I'm a pretty optimistic person, but I felt like it was important for Audrey to not be jaded and to not be world-weary. When you live on the fringe of what society thinks is acceptable, it's easy to feel the weight and the burden of that. What's really rare and exceptional is when you can live on that fringe of, "I can live in my car. I can hold this job. I can move here. I can be nomadic and still have a purpose," and that it doesn't have to kill you — you can actually be like, "Maybe it's just not that meaningful to you." If it does look like a mess, maybe that's okay. I wanted her to be able to have that survival mechanism that's not heavy and burdened, but rather still optimistic and down for whatever life's going to throw at her.


That totally comes through. I feel like a lot of people appreciate that representation of a non-traditional way of living your life, moving around and following the things that bring you joy. I want to ask about how you built chemistry with the other actors, especially the actor who plays Otto. It's such a beautiful dynamic that you see unfolding throughout the film.
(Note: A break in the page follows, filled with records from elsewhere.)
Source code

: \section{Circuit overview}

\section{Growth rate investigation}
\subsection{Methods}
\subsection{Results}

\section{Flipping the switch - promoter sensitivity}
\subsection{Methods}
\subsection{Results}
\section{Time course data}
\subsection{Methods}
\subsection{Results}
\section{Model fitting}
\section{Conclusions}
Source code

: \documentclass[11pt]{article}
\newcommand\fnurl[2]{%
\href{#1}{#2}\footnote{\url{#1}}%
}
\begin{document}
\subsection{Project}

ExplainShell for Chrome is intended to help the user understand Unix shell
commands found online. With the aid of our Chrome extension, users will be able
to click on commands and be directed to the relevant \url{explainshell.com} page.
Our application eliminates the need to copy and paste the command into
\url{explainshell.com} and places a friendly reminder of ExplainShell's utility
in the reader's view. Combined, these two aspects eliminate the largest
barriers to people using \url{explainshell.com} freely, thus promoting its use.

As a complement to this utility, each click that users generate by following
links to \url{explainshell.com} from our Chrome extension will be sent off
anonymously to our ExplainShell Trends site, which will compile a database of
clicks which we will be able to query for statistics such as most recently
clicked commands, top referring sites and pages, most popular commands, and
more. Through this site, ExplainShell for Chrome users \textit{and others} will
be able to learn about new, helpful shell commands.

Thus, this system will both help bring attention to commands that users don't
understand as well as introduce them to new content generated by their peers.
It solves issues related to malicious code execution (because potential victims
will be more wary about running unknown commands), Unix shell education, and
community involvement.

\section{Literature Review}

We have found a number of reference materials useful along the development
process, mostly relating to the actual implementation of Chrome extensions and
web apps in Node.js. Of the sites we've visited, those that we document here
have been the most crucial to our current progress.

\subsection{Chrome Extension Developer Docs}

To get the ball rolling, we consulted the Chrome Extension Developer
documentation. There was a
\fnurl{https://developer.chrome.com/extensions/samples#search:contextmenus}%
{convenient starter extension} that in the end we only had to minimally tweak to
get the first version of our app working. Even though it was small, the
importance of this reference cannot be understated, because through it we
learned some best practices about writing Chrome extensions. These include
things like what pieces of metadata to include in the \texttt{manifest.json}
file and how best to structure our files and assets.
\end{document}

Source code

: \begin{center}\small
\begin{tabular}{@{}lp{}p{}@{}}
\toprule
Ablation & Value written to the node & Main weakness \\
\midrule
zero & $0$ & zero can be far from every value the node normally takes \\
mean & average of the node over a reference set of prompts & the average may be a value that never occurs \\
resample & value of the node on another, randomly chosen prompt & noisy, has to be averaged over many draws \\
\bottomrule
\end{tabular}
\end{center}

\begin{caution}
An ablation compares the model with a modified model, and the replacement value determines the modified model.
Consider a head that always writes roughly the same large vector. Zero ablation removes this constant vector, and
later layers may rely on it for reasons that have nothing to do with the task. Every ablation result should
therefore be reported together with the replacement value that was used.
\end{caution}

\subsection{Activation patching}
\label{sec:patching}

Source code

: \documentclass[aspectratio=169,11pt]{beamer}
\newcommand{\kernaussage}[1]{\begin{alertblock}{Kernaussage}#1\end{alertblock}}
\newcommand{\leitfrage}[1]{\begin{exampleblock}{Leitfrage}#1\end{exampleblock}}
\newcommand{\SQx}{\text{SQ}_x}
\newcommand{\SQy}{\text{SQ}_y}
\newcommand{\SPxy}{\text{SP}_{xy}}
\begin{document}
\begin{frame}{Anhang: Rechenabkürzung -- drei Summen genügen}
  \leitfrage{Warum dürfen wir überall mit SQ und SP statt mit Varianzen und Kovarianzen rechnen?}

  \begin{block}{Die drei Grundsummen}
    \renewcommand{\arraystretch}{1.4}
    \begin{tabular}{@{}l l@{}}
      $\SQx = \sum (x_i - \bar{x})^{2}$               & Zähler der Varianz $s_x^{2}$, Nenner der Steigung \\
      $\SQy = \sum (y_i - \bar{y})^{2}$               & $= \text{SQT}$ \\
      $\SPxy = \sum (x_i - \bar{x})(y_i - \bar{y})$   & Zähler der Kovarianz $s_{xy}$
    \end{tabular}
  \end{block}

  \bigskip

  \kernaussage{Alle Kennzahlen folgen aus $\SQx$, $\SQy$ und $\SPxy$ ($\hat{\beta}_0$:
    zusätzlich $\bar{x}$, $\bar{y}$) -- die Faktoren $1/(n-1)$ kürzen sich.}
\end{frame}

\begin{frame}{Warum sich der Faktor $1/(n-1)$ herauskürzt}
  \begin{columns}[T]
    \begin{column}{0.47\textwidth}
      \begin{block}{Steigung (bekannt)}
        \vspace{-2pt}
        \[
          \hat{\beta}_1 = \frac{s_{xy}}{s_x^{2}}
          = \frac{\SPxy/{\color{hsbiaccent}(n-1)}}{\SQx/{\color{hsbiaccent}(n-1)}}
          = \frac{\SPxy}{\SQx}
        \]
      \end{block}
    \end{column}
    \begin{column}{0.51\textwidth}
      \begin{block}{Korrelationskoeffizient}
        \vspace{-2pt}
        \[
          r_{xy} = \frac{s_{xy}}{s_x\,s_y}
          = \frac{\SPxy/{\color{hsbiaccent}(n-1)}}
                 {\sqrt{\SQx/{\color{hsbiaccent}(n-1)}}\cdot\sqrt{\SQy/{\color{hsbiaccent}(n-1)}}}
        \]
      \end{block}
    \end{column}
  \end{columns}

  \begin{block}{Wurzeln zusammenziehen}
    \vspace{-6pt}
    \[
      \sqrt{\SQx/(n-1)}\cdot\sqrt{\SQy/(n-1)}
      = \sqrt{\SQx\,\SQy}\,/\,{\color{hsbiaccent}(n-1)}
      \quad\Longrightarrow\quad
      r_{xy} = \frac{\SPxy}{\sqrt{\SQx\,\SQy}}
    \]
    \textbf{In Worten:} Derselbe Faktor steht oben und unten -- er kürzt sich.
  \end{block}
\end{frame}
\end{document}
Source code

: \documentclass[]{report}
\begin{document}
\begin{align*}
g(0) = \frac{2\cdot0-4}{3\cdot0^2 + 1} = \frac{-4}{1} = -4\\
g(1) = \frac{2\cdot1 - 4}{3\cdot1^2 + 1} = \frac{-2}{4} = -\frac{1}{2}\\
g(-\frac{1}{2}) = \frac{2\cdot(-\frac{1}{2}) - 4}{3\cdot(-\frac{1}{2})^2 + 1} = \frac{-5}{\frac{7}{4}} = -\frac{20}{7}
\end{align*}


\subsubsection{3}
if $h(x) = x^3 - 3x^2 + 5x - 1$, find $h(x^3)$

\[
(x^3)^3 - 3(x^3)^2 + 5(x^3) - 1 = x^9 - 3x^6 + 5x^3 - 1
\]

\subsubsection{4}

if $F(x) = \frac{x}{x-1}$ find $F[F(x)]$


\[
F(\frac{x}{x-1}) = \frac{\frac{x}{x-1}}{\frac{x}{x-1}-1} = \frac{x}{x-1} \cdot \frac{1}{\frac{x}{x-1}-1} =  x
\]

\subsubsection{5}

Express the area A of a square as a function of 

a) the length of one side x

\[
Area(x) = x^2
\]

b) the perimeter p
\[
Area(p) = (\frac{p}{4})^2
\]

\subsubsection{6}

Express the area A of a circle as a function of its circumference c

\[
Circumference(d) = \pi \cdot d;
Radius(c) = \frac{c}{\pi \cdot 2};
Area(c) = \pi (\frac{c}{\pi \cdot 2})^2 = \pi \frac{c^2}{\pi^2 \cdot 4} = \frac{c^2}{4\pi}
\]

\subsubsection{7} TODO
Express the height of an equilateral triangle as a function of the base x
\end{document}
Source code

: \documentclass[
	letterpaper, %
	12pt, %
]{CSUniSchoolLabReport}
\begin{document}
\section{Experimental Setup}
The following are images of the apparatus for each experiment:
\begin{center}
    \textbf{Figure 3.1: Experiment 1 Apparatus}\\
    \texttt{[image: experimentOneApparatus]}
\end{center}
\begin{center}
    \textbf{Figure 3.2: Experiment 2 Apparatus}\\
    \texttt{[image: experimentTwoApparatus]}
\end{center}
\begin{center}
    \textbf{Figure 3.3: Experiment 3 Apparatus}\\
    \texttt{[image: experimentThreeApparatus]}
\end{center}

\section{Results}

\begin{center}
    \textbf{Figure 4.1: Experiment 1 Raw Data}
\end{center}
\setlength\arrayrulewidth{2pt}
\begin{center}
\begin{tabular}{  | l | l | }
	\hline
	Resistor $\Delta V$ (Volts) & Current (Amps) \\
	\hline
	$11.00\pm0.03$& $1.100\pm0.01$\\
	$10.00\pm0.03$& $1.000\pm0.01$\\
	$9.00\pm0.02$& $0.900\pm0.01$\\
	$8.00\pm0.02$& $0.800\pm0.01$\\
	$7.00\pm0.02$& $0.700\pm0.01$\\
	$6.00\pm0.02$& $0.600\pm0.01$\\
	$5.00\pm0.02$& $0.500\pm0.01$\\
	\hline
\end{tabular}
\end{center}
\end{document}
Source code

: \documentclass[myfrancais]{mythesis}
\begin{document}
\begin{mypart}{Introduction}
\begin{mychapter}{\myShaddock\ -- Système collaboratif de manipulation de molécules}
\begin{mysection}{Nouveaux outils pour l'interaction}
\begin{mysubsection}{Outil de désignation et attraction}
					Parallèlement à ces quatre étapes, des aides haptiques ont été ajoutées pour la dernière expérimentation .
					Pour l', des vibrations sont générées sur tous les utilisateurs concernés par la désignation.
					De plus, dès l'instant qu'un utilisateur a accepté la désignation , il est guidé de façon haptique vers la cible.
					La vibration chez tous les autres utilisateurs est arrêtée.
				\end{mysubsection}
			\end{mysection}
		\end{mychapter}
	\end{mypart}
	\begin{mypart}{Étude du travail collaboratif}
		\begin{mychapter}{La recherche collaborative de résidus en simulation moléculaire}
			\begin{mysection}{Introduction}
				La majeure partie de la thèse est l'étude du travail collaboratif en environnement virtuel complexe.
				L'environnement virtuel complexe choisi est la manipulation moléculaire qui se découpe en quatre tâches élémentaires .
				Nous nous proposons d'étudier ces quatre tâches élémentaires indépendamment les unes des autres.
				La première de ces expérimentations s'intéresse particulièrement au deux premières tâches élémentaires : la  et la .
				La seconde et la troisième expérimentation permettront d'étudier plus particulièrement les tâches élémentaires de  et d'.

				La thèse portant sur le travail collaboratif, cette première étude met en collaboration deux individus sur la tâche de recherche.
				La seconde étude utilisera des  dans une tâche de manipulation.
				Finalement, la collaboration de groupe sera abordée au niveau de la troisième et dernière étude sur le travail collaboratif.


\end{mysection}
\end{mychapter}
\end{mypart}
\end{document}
It was all written, and we didn't have much time to rehearse. It's really a blessing that Robert [Hunger-Bühler] was such an incredible actor and that we could come in and that we got along in that way. It was a big cinematic blessing.

Jena Malone won't give much away when it comes to her upcoming films

You have to do a lot of heavy power tool kinds of stunts. Did you have any experience with carpentry? Did any of that make you nervous?

No. I grew up with brothers who were constantly building things and had all that kind of stuff around, even though I'm not proficient at any of it. It doesn't make me feel deeply uncomfortable.


You have a couple of other projects coming up. Is there anything that you are particularly excited about that fans can look forward to?

I think this year, we're going to be able to see "Consecration," which is going to be an interesting film — something I hadn't done before — and "Swallowed," [in] which I got to collaborate with Carter Smith again. We did "The Ruins" together a long while ago. We'll see when we can see what Zack Snyder's up to. It probably won't be until next year, but I don't know.

That's all so exciting. Is there anything that you would want to tell people going into the theater to see "Adopting Audrey" that you think is important to hold onto when they watch the film?

No, I don't want to tell anyone anything ... It's such a unique experience when you get to watch your film and discover it for yourself, and I feel so protective of that. I never want anyone to tell me things or be like, "Oh, it's about this." I'm like, "No, don't do that. I'll get there. We can have that conversation after I see it."


Especially with the whole adult adoption angle, people are probably unfamiliar with that whole concept. There is a newer reality show about it — have you heard about "Adults Adopting Adults?"

I did, yeah. It came out during the pandemic, but then it was pulled because of some nefarious activities of one of the gentlemen. I don't know. I didn't ever get to see it.

"Adopting Audrey" is out in theaters now.

This interview was edited for clarity.